Hi,

BTW, thanks for responding to this.

On Fri, Jun 12, 2015 at 12:59 AM, Mateusz Viste <mate...@viste.fr> wrote:
>
> Hi, I'm temporarily hijacking this thread for FDNPKG's agenda :)

You're of course welcome to do so.

> On 11/06/2015 22:55, Rugxulo wrote:
>> FDNPKG is a great idea, but we need more package(r)s. Well, I did try
>> to install something from there yesterday (under QEMU to RAM disk),
>> but it seemed to expect "c:\games" hardcoded. (Maybe I'm wrong?) Meh.

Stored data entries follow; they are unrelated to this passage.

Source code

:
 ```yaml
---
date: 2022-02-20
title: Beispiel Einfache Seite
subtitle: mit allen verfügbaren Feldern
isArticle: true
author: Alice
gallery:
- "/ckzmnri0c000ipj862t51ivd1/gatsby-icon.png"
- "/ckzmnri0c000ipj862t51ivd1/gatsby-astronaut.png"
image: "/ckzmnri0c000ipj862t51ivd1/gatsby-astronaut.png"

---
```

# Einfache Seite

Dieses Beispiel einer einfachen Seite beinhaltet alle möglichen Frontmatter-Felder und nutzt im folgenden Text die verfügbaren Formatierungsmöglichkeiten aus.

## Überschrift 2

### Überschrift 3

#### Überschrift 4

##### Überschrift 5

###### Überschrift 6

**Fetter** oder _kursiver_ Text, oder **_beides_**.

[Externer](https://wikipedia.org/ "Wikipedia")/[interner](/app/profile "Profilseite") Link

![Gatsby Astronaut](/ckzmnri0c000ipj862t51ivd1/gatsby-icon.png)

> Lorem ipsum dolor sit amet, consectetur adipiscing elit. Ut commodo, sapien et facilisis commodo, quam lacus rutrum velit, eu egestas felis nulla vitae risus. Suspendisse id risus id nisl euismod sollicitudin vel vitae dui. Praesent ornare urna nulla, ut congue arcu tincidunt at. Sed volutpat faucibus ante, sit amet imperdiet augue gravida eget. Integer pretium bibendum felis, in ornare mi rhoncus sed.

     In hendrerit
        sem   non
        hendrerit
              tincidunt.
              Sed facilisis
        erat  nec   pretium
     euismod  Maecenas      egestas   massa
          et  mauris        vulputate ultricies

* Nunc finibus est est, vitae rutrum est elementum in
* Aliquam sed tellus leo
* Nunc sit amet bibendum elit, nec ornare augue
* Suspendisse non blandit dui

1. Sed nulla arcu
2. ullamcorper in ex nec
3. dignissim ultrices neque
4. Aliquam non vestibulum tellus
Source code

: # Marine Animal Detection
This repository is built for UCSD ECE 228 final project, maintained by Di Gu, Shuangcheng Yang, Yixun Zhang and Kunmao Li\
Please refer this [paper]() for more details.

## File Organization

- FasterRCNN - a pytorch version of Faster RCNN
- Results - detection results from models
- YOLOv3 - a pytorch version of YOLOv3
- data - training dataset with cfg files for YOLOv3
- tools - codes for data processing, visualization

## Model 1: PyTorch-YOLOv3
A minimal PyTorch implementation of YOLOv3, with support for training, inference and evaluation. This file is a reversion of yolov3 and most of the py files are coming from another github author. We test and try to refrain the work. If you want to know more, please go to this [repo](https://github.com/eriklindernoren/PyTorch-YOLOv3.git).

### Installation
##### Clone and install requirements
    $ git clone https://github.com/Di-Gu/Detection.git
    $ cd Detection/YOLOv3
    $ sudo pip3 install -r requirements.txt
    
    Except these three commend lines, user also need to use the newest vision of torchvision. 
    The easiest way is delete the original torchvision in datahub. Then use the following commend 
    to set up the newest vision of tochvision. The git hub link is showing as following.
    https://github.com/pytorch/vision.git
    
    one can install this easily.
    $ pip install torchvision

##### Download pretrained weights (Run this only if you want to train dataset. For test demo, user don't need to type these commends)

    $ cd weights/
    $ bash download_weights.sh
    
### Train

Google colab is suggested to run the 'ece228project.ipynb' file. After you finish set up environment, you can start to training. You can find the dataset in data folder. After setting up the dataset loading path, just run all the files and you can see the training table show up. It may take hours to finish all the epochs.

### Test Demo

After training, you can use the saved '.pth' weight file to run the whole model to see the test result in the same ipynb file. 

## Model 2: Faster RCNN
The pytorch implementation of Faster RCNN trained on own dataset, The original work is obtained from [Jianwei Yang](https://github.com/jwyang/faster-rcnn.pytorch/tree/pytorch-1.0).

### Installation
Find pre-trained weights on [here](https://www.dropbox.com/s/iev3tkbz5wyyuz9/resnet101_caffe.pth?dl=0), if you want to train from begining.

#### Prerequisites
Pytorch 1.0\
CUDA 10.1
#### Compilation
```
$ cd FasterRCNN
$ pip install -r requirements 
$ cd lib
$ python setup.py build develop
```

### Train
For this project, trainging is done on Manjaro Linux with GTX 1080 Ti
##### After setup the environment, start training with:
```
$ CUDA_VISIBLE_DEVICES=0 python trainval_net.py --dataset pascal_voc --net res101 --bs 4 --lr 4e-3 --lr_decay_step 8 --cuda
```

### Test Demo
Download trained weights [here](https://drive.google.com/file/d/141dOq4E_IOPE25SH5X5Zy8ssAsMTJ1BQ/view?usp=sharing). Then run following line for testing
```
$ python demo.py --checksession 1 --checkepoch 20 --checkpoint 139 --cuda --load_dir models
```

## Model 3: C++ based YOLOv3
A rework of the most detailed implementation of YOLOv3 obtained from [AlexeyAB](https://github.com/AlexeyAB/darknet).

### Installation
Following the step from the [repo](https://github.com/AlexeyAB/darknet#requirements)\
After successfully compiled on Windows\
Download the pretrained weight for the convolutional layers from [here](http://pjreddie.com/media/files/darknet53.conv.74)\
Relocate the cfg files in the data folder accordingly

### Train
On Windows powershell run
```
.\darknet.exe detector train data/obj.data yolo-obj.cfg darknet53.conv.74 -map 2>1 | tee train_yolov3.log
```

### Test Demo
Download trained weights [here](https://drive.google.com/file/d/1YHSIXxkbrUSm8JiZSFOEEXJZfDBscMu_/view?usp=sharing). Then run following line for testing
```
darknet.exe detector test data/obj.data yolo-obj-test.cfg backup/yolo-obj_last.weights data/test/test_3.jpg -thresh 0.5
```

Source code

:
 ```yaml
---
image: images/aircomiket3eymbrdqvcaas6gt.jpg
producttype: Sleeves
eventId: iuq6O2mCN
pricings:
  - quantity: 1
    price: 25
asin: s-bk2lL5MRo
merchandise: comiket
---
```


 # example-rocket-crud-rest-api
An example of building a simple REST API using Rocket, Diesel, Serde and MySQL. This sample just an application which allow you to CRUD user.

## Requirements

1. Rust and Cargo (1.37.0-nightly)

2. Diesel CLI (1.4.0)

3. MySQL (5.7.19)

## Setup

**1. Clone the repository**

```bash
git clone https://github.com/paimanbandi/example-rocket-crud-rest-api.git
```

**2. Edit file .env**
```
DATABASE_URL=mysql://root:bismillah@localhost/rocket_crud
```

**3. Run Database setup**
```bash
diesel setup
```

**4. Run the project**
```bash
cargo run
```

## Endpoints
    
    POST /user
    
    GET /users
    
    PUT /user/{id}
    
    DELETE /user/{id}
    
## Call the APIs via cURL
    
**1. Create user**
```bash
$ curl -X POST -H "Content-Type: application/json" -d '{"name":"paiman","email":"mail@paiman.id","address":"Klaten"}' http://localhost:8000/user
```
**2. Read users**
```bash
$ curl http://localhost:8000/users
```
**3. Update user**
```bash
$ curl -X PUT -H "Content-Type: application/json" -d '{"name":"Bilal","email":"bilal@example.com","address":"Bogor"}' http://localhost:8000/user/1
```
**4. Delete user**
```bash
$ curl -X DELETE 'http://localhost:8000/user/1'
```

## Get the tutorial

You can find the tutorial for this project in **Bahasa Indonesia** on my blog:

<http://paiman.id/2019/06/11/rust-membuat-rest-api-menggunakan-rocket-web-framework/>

I didn't mean this was a "bug", just that I found the default to be a
bit curious.

> I assume you were installing a game, right? Then indeed, games are
> supposed to be installed in whatever your "game" directory is. This
> location is configurable in FDNPKG.CFG - the default value for GAMES
> being C:\GAMES.

Yes, I was just randomly testing it, trying to install Paku Paku.

I know FDNPKG works well, but in this case the default dir was very
confusing to me.

> What worries me, is that you imply the process hasn't worked for you -
> am I right? Even if you do not have a C:\GAMES directory, FDNPKG should
> create it on the fly. Haven't it happened? Could you please provide some
> light on this? If there is a trouble with FDNPKG, I'd love to know more
> about it so I can fix it.

Actually, here's the problem. I was testing my silly MetaDOS, and
there is no "c:\" at all!

I guess the workaround here is to manually adjust the *.CFG or
manually unzip it somewhere else (e.g. RAM drive).

>  > It doesn't rely on FDNPKG at all. Granted, I like FDNPKG, but you have
>  > to package things a very specific way first, and that's very tedious.
>
> That's, I think, the cost of automation. But I don't totally agree on
> this process being "very specific". Yes, there are some minimum rules to
> follow, but it's a strict necessity if FDNPKG have to be reliable and
> deterministic in what it do.

I don't mean to complain. In fact, I need to eventually make some more
packages for you (e.g. P5).

It's a very interesting (and successful) idea, but I still can't
convince myself to 100% exclusively use it (if you know what I mean, I
don't know how to explain it).

> Example for creating a game package, let's call it "weewee".
> Create following directories:
>    \APPINFO\
>    \GAMES\WEEWEE\
>    \SOURCE\WEEWEE\
>
> Put a LSM file describing the game (version, license.. usual stuff) into
> \APPINFO, then all games files to \GAMES\WEEWEE\ and all source files
> (if any) to \SOURCE\WEEWEE\. Zip up the entire thing, and that's all -
> your package is ready for deployment.

I (vaguely) know that already, and it makes perfect sense.

My problem is the whole "must manually modify third-party .ZIPs and
host them on a specific place" instead of just grabbing directly and
manually installing. I know the latter is more error-prone, but it's
just not feasible to manually change every single download on the
planet into a proper "package".

Again, I admit that manually grabbing files is not much better. URLs
break, websites go down, mirrors disappear. But at least it's easier
than constantly trying to manually unzip / adjust / rezip / upload /
point to.

I don't know if I've expressed this opinion properly. I have no
problems with FDNPKG at all, nor packages in general. It's just that
there is no perfect solution, sadly.